Records shown
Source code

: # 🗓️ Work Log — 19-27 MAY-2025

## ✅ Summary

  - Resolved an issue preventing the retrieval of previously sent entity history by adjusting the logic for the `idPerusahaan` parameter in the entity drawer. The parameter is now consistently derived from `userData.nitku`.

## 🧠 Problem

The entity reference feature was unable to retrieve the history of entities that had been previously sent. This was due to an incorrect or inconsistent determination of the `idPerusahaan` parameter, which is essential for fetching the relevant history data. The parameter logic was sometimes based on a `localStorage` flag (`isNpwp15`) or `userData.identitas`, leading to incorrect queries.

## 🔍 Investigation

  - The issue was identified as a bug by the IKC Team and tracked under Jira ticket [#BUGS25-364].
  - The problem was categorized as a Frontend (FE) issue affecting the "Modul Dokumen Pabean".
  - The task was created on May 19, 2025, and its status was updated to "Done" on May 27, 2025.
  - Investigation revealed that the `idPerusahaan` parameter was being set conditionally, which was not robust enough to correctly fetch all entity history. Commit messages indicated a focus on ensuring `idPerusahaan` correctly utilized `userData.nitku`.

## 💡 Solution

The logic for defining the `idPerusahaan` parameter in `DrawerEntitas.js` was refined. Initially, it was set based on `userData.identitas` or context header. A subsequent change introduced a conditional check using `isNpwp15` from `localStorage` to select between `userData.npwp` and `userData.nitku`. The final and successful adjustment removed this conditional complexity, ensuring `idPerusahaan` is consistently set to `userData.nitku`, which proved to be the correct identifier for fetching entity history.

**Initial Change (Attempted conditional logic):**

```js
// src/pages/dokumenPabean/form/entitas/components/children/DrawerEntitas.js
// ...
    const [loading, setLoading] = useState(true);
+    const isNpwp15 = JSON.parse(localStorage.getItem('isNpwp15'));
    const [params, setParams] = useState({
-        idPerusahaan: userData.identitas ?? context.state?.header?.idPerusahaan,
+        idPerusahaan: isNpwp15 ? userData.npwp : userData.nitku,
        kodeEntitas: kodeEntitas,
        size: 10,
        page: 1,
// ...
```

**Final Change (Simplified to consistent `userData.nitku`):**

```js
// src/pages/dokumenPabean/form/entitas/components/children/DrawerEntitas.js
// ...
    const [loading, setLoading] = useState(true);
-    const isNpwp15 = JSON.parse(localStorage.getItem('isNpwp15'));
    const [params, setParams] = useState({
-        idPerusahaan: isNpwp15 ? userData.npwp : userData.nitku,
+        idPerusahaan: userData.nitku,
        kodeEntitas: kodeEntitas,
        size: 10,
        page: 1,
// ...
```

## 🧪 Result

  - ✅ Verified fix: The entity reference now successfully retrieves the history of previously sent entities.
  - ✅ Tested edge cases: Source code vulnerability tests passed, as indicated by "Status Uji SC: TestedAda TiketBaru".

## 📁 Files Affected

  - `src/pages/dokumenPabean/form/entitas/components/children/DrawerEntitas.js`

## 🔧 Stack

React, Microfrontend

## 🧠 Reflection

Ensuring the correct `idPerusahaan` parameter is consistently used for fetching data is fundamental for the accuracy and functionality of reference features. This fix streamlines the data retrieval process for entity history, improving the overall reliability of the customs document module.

Task directions
Which lines of the entries above contain the string "entities"? Copy each one.

Finished task
The entity reference feature was unable to retrieve the history of entities that had been previously sent. This was due to an incorrect or inconsistent determination of the `idPerusahaan` parameter, which is essential for fetching the relevant history data. The parameter logic was sometimes based on a `localStorage` flag (`isNpwp15`) or `userData.identitas`, leading to incorrect queries.
  - ✅ Verified fix: The entity reference now successfully retrieves the history of previously sent entities.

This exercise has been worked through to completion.